The laws are a sop to Unions
Despite dwindling religious fervor in the UK, Trade Unions prefer restrictions on larger corporations - ensuring they can only open up to six hours on Sundays. This is only to the detriment of consumers, who are often disadvantaged by having to pay more for a product, or travel further to get it, because trading laws shut down stores near them. After uproar over the Uber vs. Unions saga, this would be an important step for the government to show they aren't in the grip of overly powerful Unions and actually work for individuals.

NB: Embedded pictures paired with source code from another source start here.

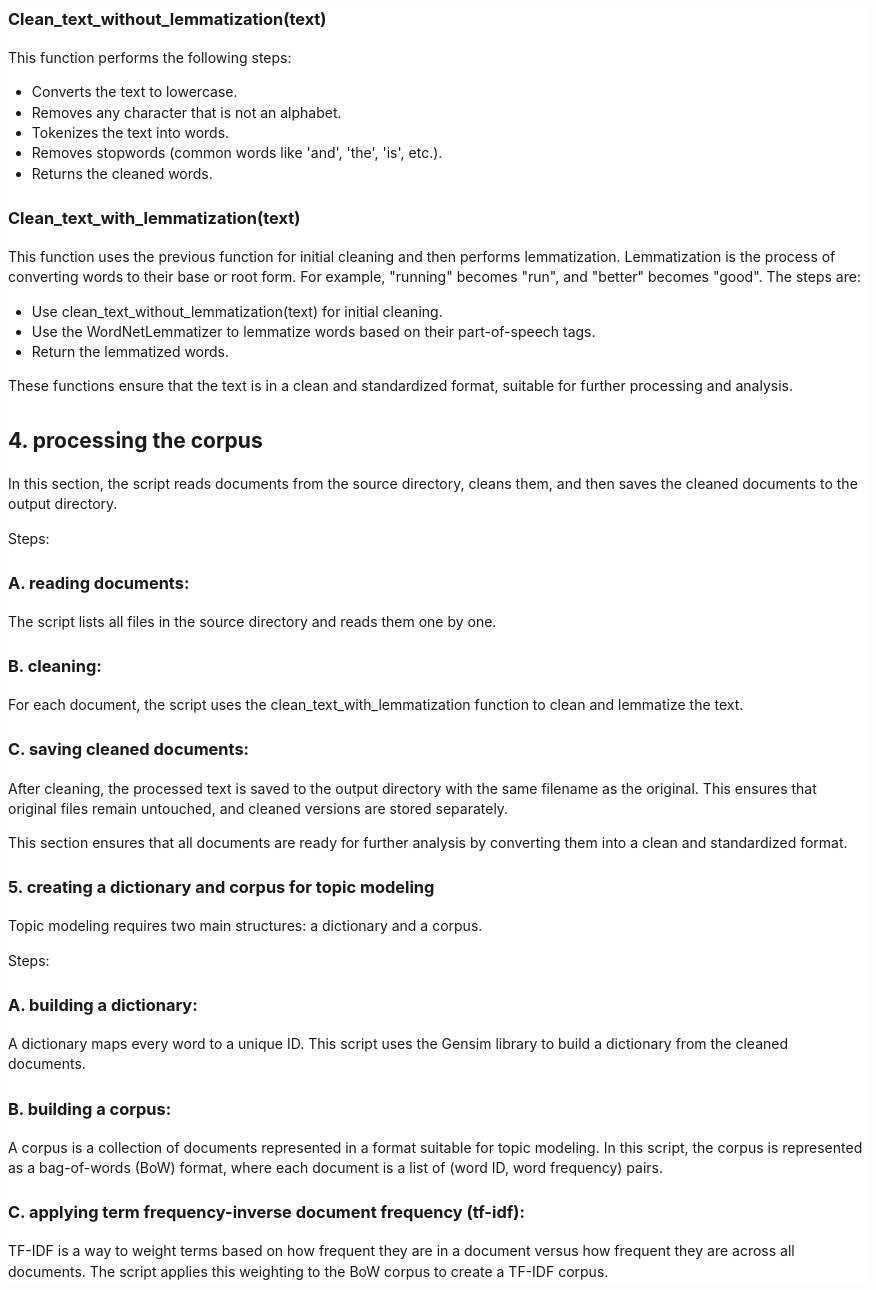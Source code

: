 ### Clean_text_without_lemmatization(text)
This function performs the following steps:

- Converts the text to lowercase.
- Removes any character that is not an alphabet.
- Tokenizes the text into words.
- Removes stopwords (common words like 'and', 'the', 'is', etc.).
- Returns the cleaned words.

### Clean_text_with_lemmatization(text)
This function uses the previous function for initial cleaning and then performs lemmatization. Lemmatization is the process of converting words to their base or root form. For example, "running" becomes "run", and "better" becomes "good". The steps are:

- Use clean_text_without_lemmatization(text) for initial cleaning.
- Use the WordNetLemmatizer to lemmatize words based on their part-of-speech tags.
- Return the lemmatized words.

These functions ensure that the text is in a clean and standardized format, suitable for further processing and analysis.

## 4. processing the corpus
In this section, the script reads documents from the source directory, cleans them, and then saves the cleaned documents to the output directory.

Steps:
### A. reading documents:
The script lists all files in the source directory and reads them one by one.
### B. cleaning:
For each document, the script uses the clean_text_with_lemmatization function to clean and lemmatize the text.
### C. saving cleaned documents:
After cleaning, the processed text is saved to the output directory with the same filename as the original. This ensures that original files remain untouched, and cleaned versions are stored separately.

This section ensures that all documents are ready for further analysis by converting them into a clean and standardized format.

### 5. creating a dictionary and corpus for topic modeling
Topic modeling requires two main structures: a dictionary and a corpus.

Steps:
### A. building a dictionary:
A dictionary maps every word to a unique ID. This script uses the Gensim library to build a dictionary from the cleaned documents.
### B. building a corpus:
A corpus is a collection of documents represented in a format suitable for topic modeling. In this script, the corpus is represented as a bag-of-words (BoW) format, where each document is a list of (word ID, word frequency) pairs.
### C. applying term frequency-inverse document frequency (tf-idf):
TF-IDF is a way to weight terms based on how frequent they are in a document versus how frequent they are across all documents. The script applies this weighting to the BoW corpus to create a TF-IDF corpus.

Power should be less centralised
It shouldn't be up to a central committee or even the government to set laws for regions of the UK that Ministers don't know about or understand. Instead, companies should be able to decide for themselves, based on commitments to both customers and staff, whether to open or not. Some companies pay staff extra to work on Sundays, and this works for both the customer and staff member.
The UK is getting more multicultural by the day
Old religious laws that keep Sundays 'special' seem quite pointless now that the UK is an eclectic mix of religions and cultures, and indeed fewer and fewer young people are growing up dedicated to Christianity. Whilst it is important to respect those who practice Christianity, many believe the choice should be up to them - and non-Christians / atheists shouldn't be restricted to the same old laws that don't have anything to do with their own religions.

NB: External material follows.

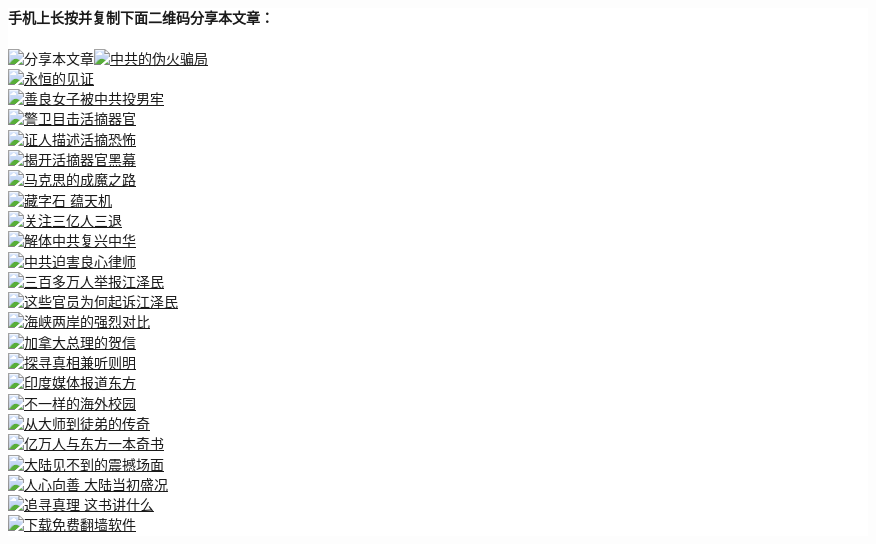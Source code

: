 <strong>手机上长按并复制下面二维码分享本文章：</strong><br><br><img src="https://chart.apis.google.com/chart?cht=qr&chs=240x240&choe=UTF-8&chld=M|2&chl=https://github.com/19920513/djy/blob/master/gb/22/3/10/n13637254.md%231" title="分享本文章"></td><td VALIGN=TOP><a href="https://github.com/19920513/djy/blob/master/gb/16/1/21/n4622075.md?dfh#1" target="_blank"><img src="https://raw.githubusercontent.com/19920513/djy/master/gb/300/wei-f1.jpg" title="中共的伪火骗局"  alt="中共的伪火骗局"></a><br><a href="https://github.com/19920513/www/blob/master/README.md?dfh#9" target="_blank"><img src="https://raw.githubusercontent.com/19920513/djy/master/gb/300/yong-h.jpg" title="永恒的见证"  alt="永恒的见证"></a><br><a href="https://github.com/19920513/djy/blob/master/gb/13/9/29/n3974789.md?dfh#1" target="_blank"><img src="https://raw.githubusercontent.com/19920513/djy/master/gb/300/shang-lnz.jpg" title="善良女子被中共投男牢"  alt="善良女子被中共投男牢"></a><br><a href="https://github.com/19920513/djy/blob/master/gb/16/3/16/n4663449.md?dfh#1" target="_blank"><img src="https://raw.githubusercontent.com/19920513/djy/master/gb/300/huo-z3.jpg" title="警卫目击活摘器官"  alt="警卫目击活摘器官"></a><br><a href="https://github.com/19920513/djy/blob/master/gb/16/8/7/n8177641.md?dfh#1" target="_blank"><img src="https://raw.githubusercontent.com/19920513/djy/master/gb/300/huo-z4.jpg" title="证人描述活摘恐怖"  alt="证人描述活摘恐怖"></a><br><a href="https://github.com/19920513/djy/blob/master/gb/10/4/19/n2881569.md?dfh#1" target="_blank"><img src="https://raw.githubusercontent.com/19920513/djy/master/gb/300/huo-z1.jpg" title="揭开活摘器官黑幕"  alt="揭开活摘器官黑幕"></a><br><a href="https://github.com/19920513/djy/blob/master/gb/10/11/7/n3077476.md?dfh#1" target="_blank"><img src="https://raw.githubusercontent.com/19920513/djy/master/gb/300/ma-ks.jpg" title="马克思的成魔之路"  alt="马克思的成魔之路"></a><br><a href="https://github.com/19920513/djy/blob/master/gb/14/6/9/n4173977.md?dfh#1" target="_blank"><img src="https://raw.githubusercontent.com/19920513/djy/master/gb/300/chang-zs.jpg" title="藏字石 蕴天机"  alt="藏字石 蕴天机"></a><br><a href="https://github.com/19920513/djy/blob/master/gb/18/5/10/n10381511.md?dfh#1" target="_blank"><img src="https://raw.githubusercontent.com/19920513/djy/master/gb/300/st1.jpg" title="关注三亿人三退"  alt="关注三亿人三退"></a><br><a href="https://github.com/19920513/djy/blob/master/gb/18/3/21/n10237682.md?dfh#1" target="_blank"><img src="https://raw.githubusercontent.com/19920513/djy/master/gb/300/jie-t.jpg" title="解体中共复兴中华"  alt="解体中共复兴中华"></a><br><a href="https://github.com/19920513/djy/blob/master/gb/9/2/9/n2422991.md?dfh#1" target="_blank"><img src="https://raw.githubusercontent.com/19920513/djy/master/gb/300/gao-zs.jpg" title="中共迫害良心律师"  alt="中共迫害良心律师"></a><br><a href="https://github.com/19920513/djy/blob/master/gb/18/12/9/n10900044.md?dfh#1" target="_blank"><img src="https://raw.githubusercontent.com/19920513/djy/master/gb/300/sj1.jpg" title="三百多万人举报江泽民"  alt="三百多万人举报江泽民"></a><br><a href="https://github.com/19920513/djy/blob/master/gb/18/8/28/n10672014.md?dfh#1" target="_blank"><img src="https://raw.githubusercontent.com/19920513/djy/master/gb/300/sj2.jpg" title="这些官员为何起诉江泽民"  alt="这些官员为何起诉江泽民"></a><br><a href="https://github.com/19920513/djy/blob/master/gb/8/12/18/n2367165.md?dfh#1" target="_blank"><img src="https://raw.githubusercontent.com/19920513/djy/master/gb/300/liangan.jpg" title="海峡两岸的强烈对比"  alt="海峡两岸的强烈对比"></a><br><a href="https://github.com/19920513/djy/blob/master/gb/15/12/10/n4593139.md?dfh#1" target="_blank"><img src="https://raw.githubusercontent.com/19920513/djy/master/gb/300/jia-ndzl.jpg" title="加拿大总理的贺信"  alt="加拿大总理的贺信"></a><br><a href="https://github.com/19920513/djy/blob/master/gb/11/6/17/n3289382.md?dfh#1" target="_blank"><img src="https://raw.githubusercontent.com/19920513/djy/master/gb/300/xiao-wd.jpg" title="探寻真相兼听则明"  alt="探寻真相兼听则明"></a><br><a href="https://github.com/19920513/djy/blob/master/gb/18/10/27/n10812623.md?dfh#1" target="_blank"><img src="https://raw.githubusercontent.com/19920513/djy/master/gb/300/yindu.jpg" title="印度媒体报道东方"  alt="印度媒体报道东方"></a><br><a href="https://github.com/19920513/djy/blob/master/gb/18/6/9/n10469652.md?dfh#1" target="_blank"><img src="https://raw.githubusercontent.com/19920513/djy/master/gb/300/xie-j.jpg" title="不一样的海外校园"  alt="不一样的海外校园"></a><br><a href="https://github.com/19920513/djy/blob/master/gb/7/4/5/n1669415.md?dfh#1" target="_blank"><img src="https://raw.githubusercontent.com/19920513/djy/master/gb/300/li-up.jpg" title="从大师到徒弟的传奇"  alt="从大师到徒弟的传奇"></a><br><a href="https://github.com/19920513/djy/blob/master/gb/17/5/26/n9191512.md?dfh#1" target="_blank"><img src="https://raw.githubusercontent.com/19920513/djy/master/gb/300/zfl2.jpg" title="亿万人与东方一本奇书"  alt="亿万人与东方一本奇书"></a><br><a href="https://github.com/19920513/djy/blob/master/gb/13/11/27/n4020290.md?dfh#1" target="_blank"><img src="https://raw.githubusercontent.com/19920513/djy/master/gb/300/zhen-h.jpg" title="大陆见不到的震撼场面"  alt="大陆见不到的震撼场面"></a><br><a href="https://github.com/19920513/djy/blob/master/gb/15/7/17/n4482910.md?dfh#1" target="_blank"><img src="https://raw.githubusercontent.com/19920513/djy/master/gb/300/dalu-sk.jpg" title="人心向善 大陆当初盛况"  alt="人心向善 大陆当初盛况"></a><br><a href="https://github.com/19920513/djy/blob/master/gb/19/1/5/n10955468.md?dfh#1" target="_blank"><img src="https://raw.githubusercontent.com/19920513/djy/master/gb/300/zfl1.jpg" title="追寻真理 这书讲什么"  alt="追寻真理 这书讲什么"></a><br><a href="https://github.com/19920513/www/blob/master/README.md?dfh#1" target="_blank"><img src="https://raw.githubusercontent.com/19920513/djy/master/gb/300/fq1.jpg" title="下载免费翻墙软件"  alt="下载免费翻墙软件"></a><br></td></tr></table>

It would boost the economy
Bar the freedom arguments, relaxing/abolishing Sunday Trading Laws would help give a boost to the economy. More tax revenue collected, more income and profits for companies, and a bigger pay packet for workers who are happy to work Sundays. There'd also be a likelihood of the creation of more jobs - with more working hours to fill.
Perhaps a long shot, but bear with. Opening up stores and therefore shopping on Sundays would help ease the congestion on Mondays - some would take that day off work, or indeed, do their weekly shop on a different day than usual. We've all fallen victim to ridiculous Monday supermarket queues - at the hands of archaic Sunday Trading Laws.